NTA2
- Country: Nigeria
- Broadcast area: Lagos State
- Headquarters: Lagos, Nigeria

Programming
- Languages: English, Yoruba

Ownership
- Owner: Nigerian Television Authority
- Sister channels: NTA Lagos

History
- Launched: April 1980

Availability

Terrestrial
- VHF: Channel 5 (Lagos)
- StarTimes: Channel 104 (Lagos)

= NTA2 =

NTA2 is a television station available in Lagos, the largest city of Nigeria. It is one of the two secondary channels owned by the Nigerian Television Authority, with the only other such channel being NTA Plus in Abuja.

==History==
NTA2 came to be in 1980 over a dispute between the Nigerian Television Authority and Lagos Television over possible VHF frequencies to be used. The NTA strongly opposed the plans of the state government to set up a television station on channel 5. Ultimately the NTA remained on channel 5 while Lagos Television was relocated to channel 8. The station, unlike channel 10 (NTA Lagos) catered a more urban elite, which also included widely travelled Nigerians, as well as its status as the main commercial centre that also housed most of the foreign missions in Nigeria.

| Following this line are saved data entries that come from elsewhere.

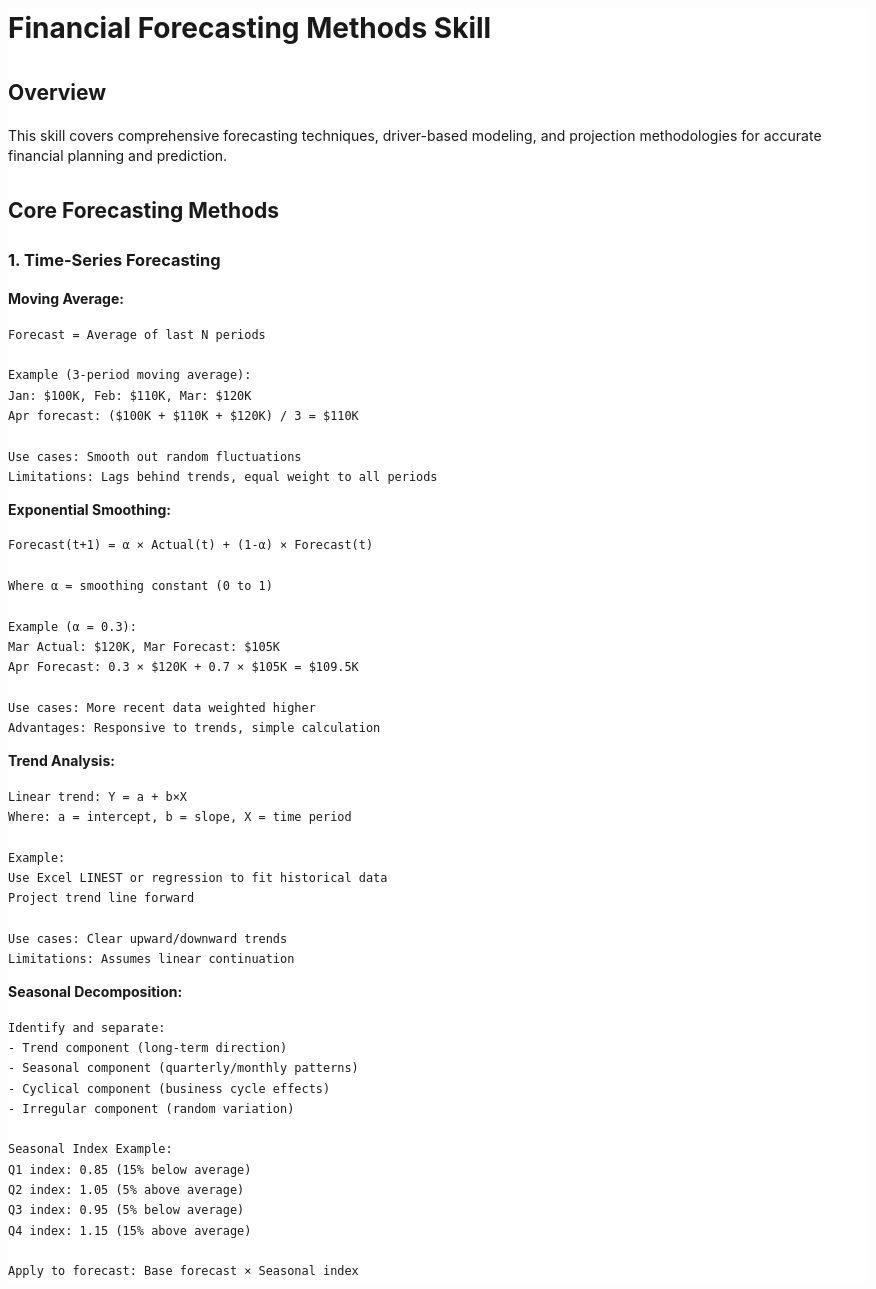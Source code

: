 # Financial Forecasting Methods Skill

## Overview
This skill covers comprehensive forecasting techniques, driver-based modeling, and projection methodologies for accurate financial planning and prediction.

## Core Forecasting Methods

### 1. Time-Series Forecasting

**Moving Average:**
```
Forecast = Average of last N periods

Example (3-period moving average):
Jan: $100K, Feb: $110K, Mar: $120K
Apr forecast: ($100K + $110K + $120K) / 3 = $110K

Use cases: Smooth out random fluctuations
Limitations: Lags behind trends, equal weight to all periods
```

**Exponential Smoothing:**
```
Forecast(t+1) = α × Actual(t) + (1-α) × Forecast(t)

Where α = smoothing constant (0 to 1)

Example (α = 0.3):
Mar Actual: $120K, Mar Forecast: $105K
Apr Forecast: 0.3 × $120K + 0.7 × $105K = $109.5K

Use cases: More recent data weighted higher
Advantages: Responsive to trends, simple calculation
```

**Trend Analysis:**
```
Linear trend: Y = a + b×X
Where: a = intercept, b = slope, X = time period

Example:
Use Excel LINEST or regression to fit historical data
Project trend line forward

Use cases: Clear upward/downward trends
Limitations: Assumes linear continuation
```

**Seasonal Decomposition:**
```
Identify and separate:
- Trend component (long-term direction)
- Seasonal component (quarterly/monthly patterns)
- Cyclical component (business cycle effects)
- Irregular component (random variation)

Seasonal Index Example:
Q1 index: 0.85 (15% below average)
Q2 index: 1.05 (5% above average)
Q3 index: 0.95 (5% below average)
Q4 index: 1.15 (15% above average)

Apply to forecast: Base forecast × Seasonal index
```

While the other NTA stations operated on a 60% Nigerian content quota, NTA2 did the opposite. Its operation was the most widely-commercial out of the whole network. The influx of foreign programming was in order to cater local interests in Lagos alone. The station primarily carried entertainment content, such as sitcoms, music videos, melodramas and international feature films. Most of the content carried was American. It and NTA Ikeja were set to compete with Lagos Television in programming strategies.

In the 1990s, the station opened at 4pm. By this time the channel carried a wide variety of international cartoons, dramas and sitcoms, the latter of which were mainly black sitcoms from the USA. The emergence of private television stations in Nigeria caused NTA2 to gradually lose its prestige.

NTA2 was a full-time affiliate of TVAfrica, unlike other NTA stations that only used the network for sporting events. In 2008, the channel was part of the DStv-provided MTN Mobile TV package in Nigeria.

Between 2018 and 2020, the station carried Shuga, when it was produced in Nigeria.